ASSISI – Grande partecipazione sabato sera, 7 giugno alla “Preghiera per l’Italia” indetta dal vescovo della diocesi di Assisi-Nocera Umbra-Gualdo Tadino monsignor Domenico Sorrentino congiuntamente alle famiglie francescane e al Comune di Assisi nella notte di Pentecoste. La Basilica Superiore di San Francesco era gremita, personalità del mondo istituzionale, esponenti politici, religiosi e laici si sono ritrovati a pregare per il Paese per intercessione del poverello di Assisi in occasione del 75esimo anniversario della proclamazione di San Francesco patrono d’Italia. Anche Papa Francesco si è unito alla preghiera attraverso un messaggio e una benedizione fatti pervenire al vescovo Sorrentino dal Segretario di Stato Vaticano cardinale Pietro Parolin.

“Sua Santità Papa Francesco rivolge il suo cordiale pensiero, esprimendo vicinanza per la lodevole iniziativa – si legge nella lettera – ed unendosi alle speciali preghiere costì innalzate per l’amata nazione italiana, nella considerazione della sua antica e ricca tradizione cristiana e, ricordando con animo grato la continua protezione del poverello di Assisi, affida con rinnovato amore l’intero popolo alla sua celeste intercessione perché si rafforzi nelle famiglie, nelle nuove generazioni e nei credenti tutti fede viva, ferma speranza e carità operosa. Il Santo Padre – si legge ancora – invoca abbondanti doni del divino spirito su codesta terra santificata da così particolare e misericordiosa presenza perché diventi avamposto luminoso della nuova civiltà dell’amore e, mentre chiede di pregare per lui e per il suo universale ministero di successore dell’apostolo Pietro, per intercessione della Beata Vergine Maria e del celeste patrono, imparte con affetto l’implorata benedizione apostolica, propiziatrice di fecondo cammino sulla via del bene”.

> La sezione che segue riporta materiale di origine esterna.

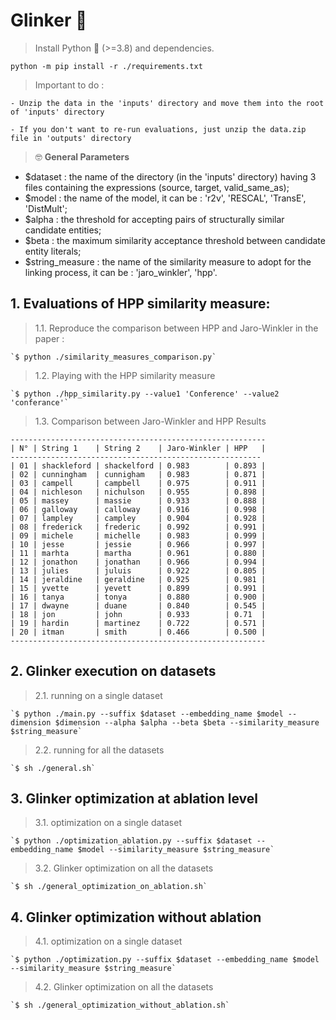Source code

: # Glinker :dizzy:

> Install Python :snake: (>=3.8) and dependencies.

`python -m pip install -r ./requirements.txt`

> Important to do :

    - Unzip the data in the 'inputs' directory and move them into the root of 'inputs' directory

    - If you don't want to re-run evaluations, just unzip the data.zip file in 'outputs' directory

> :nerd_face: <strong>General Parameters</strong>

- $dataset : the name of the directory (in the 'inputs' directory) having 3 files containing the expressions (source, target, valid_same_as);
- $model : the name of the model, it can be : 'r2v', 'RESCAL', 'TransE', 'DistMult';
- $alpha : the threshold for accepting pairs of structurally similar candidate entities;
- $beta : the maximum similarity acceptance threshold between candidate entity literals;
- $string_measure : the name of the similarity measure to adopt for the linking process, it can be : 'jaro_winkler', 'hpp'.

## 1. Evaluations of HPP similarity measure:

> 1.1. Reproduce the comparison between HPP and Jaro-Winkler in the paper :

    `$ python ./similarity_measures_comparison.py`

> 1.2. Playing with the HPP similarity measure

    `$ python ./hpp_similarity.py --value1 'Conference' --value2 'conferance'`

> 1.3. Comparison between Jaro-Winkler and HPP Results

    ---------------------------------------------------------
    | N° | String 1    | String 2    | Jaro-Winkler | HPP   |
    --------------------------------------------------------
    | 01 | shackleford | shackelford | 0.983        | 0.893 |
    | 02 | cunningham  | cunnigham   | 0.983        | 0.871 |
    | 03 | campell     | campbell    | 0.975        | 0.911 |
    | 04 | nichleson   | nichulson   | 0.955        | 0.898 |
    | 05 | massey      | massie      | 0.933        | 0.888 |
    | 06 | galloway    | calloway    | 0.916        | 0.998 |
    | 07 | lampley     | campley     | 0.904        | 0.928 |
    | 08 | frederick   | frederic    | 0.992        | 0.991 |
    | 09 | michele     | michelle    | 0.983        | 0.999 |
    | 10 | jesse       | jessie      | 0.966        | 0.997 |
    | 11 | marhta      | martha      | 0.961        | 0.880 |
    | 12 | jonathon    | jonathan    | 0.966        | 0.994 |
    | 13 | julies      | juluis      | 0.922        | 0.805 |
    | 14 | jeraldine   | geraldine   | 0.925        | 0.981 |
    | 15 | yvette      | yevett      | 0.899        | 0.991 |
    | 16 | tanya       | tonya       | 0.880        | 0.900 |
    | 17 | dwayne      | duane       | 0.840        | 0.545 |
    | 18 | jon         | john        | 0.933        | 0.71  |
    | 19 | hardin      | martinez    | 0.722        | 0.571 |
    | 20 | itman       | smith       | 0.466        | 0.500 |
    ---------------------------------------------------------

## 2. Glinker execution on datasets

> 2.1. running on a single dataset

    `$ python ./main.py --suffix $dataset --embedding_name $model --dimension $dimension --alpha $alpha --beta $beta --similarity_measure $string_measure`

> 2.2. running for all the datasets

    `$ sh ./general.sh`

## 3. Glinker optimization at ablation level

> 3.1. optimization on a single dataset

    `$ python ./optimization_ablation.py --suffix $dataset --embedding_name $model --similarity_measure $string_measure`

> 3.2. Glinker optimization on all the datasets

    `$ sh ./general_optimization_on_ablation.sh`

## 4. Glinker optimization without ablation

> 4.1. optimization on a single dataset

    `$ python ./optimization.py --suffix $dataset --embedding_name $model --similarity_measure $string_measure`

> 4.2. Glinker optimization on all the datasets

    `$ sh ./general_optimization_without_ablation.sh`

Di grande spessore poi l’omelia del vescovo che, partendo dalle letture della veglia di Pentecoste, ha richiamato tutti a un fare sui passi di Francesco. “La nostra cultura globalizzata ci presenta con paradossali contrasti: da un lato, enormi potenzialità, sul piano tecnico-comunicativo; dall’altro, grande confusione, stridenti disuguaglianze. Un mondo in cui la violenza è di casa. E siamo così nella torre di Babele: simbolo di un’umanità che s’inebria del suo potere e lo vuole manifestare con una torre che raggiunge il cielo. Una sfida al Creatore. La conseguenza è la confusione delle lingue. Non ci si intende più”. Monsignor Sorrentino è poi entrato nel merito della crisi attuale: “Si era costruita, a livello mondiale, la torre della finanza che pretendeva di crescere sincera e a dismisura. Si è incrinata come una torre di carta, producendo a catena disastri nell’economia internazionale.

Aziende chiuse, lavoratori sul lastrico, famiglie in difficoltà. Dall’economia lo sguardo può portarsi su altre criticità, almeno altrettanto gravi, se non più: dalla crisi della fede, alla confusione dei valori morali, alla fragilità della famiglia, al dissesto ambientale, al difficile incontro tra le diversità, al faticoso rapporto con gli immigrati, alla questione giovani e anziani”. E allora che fare? “La nostra preghiera – ha continuato Sorrentino – si mette alla scuola di Francesco. Ci sintonizziamo in particolare con il suo Cantico, un Cantico pervaso di incanto, dove Francesco ci invita a riconoscere la creazione come un dono”. Parlando poi del conferimento dei ministeri a una cinquantina di presenti delle varie parrocchie della Diocesi monsignor Sorrentino ha fatto riferimento alla politica: “La società, non meno della Chiesa, ha bisogno estremo di uomini e donne che sappiano vivere la vita come servizio. La parola “ministro” significa questo. Altro che gioco di poltrone: dire consiglio dei ministri significa dire consiglio dei servitori”. E poi l’appello finale: “Se vogliamo prendere sul serio il patrocinio di Francesco dobbiamo inaugurare una stagione di vero dialogo civile, culturale, etico e politico”.